Mesure positive, le gouvernement a abrogé en novembre 2019 les lois relatives à l’ordre public et mis fin à l’ère de violations choquantes ciblant particulièrement les droits et les libertés des femmes.

« La responsabilité qui pèse sur les épaules du Premier ministre Abdullah Hamdok est aussi vaste que les aspirations du peuple soudanais qui a subi des décennies de graves atteintes aux droits humains et de crimes relevant du droit international, notamment crimes de génocide, crimes de guerre et crimes contre l’humanité. Les victimes ont droit à la vérité, à la justice et à des réparations au titre du droit international », a déclaré Seif Magango.

Le gouvernement doit assurer de manière proactive l’obligation de rendre des comptes pour ces crimes, entre autres, en reconstruisant la crédibilité et la capacité du système judiciaire à mener des enquêtes approfondies et efficaces et à engager des poursuites pour ces crimes.

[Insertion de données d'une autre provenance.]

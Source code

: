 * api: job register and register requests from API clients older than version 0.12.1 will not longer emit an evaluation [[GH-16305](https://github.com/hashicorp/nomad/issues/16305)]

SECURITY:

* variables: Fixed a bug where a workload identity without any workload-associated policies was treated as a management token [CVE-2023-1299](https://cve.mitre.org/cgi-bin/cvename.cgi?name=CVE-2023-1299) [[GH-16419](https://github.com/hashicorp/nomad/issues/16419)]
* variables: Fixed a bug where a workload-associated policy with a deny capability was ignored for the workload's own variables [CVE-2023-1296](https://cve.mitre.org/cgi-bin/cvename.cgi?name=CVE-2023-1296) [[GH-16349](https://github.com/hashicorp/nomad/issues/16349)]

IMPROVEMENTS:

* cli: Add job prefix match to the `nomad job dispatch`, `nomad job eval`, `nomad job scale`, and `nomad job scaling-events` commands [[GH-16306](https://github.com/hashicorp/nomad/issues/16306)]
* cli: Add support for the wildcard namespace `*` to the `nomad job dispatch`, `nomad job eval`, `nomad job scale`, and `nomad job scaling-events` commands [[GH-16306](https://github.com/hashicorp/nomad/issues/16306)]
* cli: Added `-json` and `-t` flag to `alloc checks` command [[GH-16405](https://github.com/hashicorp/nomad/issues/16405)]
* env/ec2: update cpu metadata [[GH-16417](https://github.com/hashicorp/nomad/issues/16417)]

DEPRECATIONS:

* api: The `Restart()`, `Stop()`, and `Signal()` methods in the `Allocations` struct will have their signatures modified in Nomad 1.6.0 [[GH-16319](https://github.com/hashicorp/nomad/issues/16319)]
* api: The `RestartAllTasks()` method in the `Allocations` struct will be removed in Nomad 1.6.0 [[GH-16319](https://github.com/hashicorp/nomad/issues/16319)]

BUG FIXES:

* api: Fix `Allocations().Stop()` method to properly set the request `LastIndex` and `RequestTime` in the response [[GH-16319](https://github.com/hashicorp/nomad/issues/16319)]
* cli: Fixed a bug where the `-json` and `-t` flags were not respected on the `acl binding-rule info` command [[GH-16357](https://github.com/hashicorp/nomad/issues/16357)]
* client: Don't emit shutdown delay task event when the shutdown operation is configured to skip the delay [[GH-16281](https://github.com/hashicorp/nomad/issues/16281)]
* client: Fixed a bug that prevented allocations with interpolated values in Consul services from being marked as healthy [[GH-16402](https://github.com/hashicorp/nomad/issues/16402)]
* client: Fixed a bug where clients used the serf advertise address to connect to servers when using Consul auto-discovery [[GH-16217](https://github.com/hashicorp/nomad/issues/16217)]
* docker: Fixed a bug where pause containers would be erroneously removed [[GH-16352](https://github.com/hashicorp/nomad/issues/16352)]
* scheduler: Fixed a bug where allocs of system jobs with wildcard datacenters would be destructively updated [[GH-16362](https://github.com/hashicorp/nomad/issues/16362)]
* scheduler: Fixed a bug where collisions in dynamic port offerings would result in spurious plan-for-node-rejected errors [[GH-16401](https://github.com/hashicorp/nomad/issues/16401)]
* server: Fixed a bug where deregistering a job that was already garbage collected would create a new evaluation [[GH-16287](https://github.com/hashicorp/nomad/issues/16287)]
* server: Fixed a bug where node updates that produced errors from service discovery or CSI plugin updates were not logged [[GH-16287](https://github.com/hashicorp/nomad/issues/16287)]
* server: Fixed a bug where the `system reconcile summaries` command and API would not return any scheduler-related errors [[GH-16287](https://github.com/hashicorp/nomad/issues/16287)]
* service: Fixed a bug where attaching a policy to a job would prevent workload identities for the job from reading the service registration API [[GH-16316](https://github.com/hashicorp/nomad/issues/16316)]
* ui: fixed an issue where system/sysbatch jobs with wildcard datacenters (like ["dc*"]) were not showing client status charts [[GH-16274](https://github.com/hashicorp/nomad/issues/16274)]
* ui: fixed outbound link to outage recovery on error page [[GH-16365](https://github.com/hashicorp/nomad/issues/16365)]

Il est également tenu au titre du droit international de transférer Omar el Béchir devant la Cour pénale internationale, en application des mandats d’arrêt décernés à son encontre pour des crimes commis au Darfour entre 2003 et 2010.

En nommant un nouveau procureur général et responsable judiciaire, les autorités de transition ravivent l’espoir que l’obligation de rendre des comptes soit une priorité. Poursuivre en justice les responsables présumés de graves violations des droits humains renforcerait grandement la confiance dans le système judiciaire national.

Sur les 185 cas de victimes tuées lors des manifestations antigouvernementales en septembre 2013, le bureau du procureur du Soudan n’a ouvert qu’une enquête et jugé qu’une seule affaire. Dans ce cas particulier, l’accusé a fini par être acquitté pour manque de preuves.

Entre décembre 2018 et le 11 avril 2019, les forces de sécurité ont tué au moins 77 manifestants et en ont blessé des centaines à travers le Soudan. Le 3 juin, les forces de sécurité, notamment les Forces de soutien rapide, une force paramilitaire, ont dispersé avec violence un important sit-in à Khartoum en utilisant des balles réelles et des gaz lacrymogènes, faisant plus de 100 morts et au moins 700 blessés.

« Les nouvelles autorités soudanaises doivent veiller à ce que les membres des forces de sécurité qui ont commis des crimes horribles ou usé d’une force excessive contre les manifestants aient à rendre des comptes dans le cadre de procès équitables, sans recours à la peine de mort, a déclaré Seif Magango.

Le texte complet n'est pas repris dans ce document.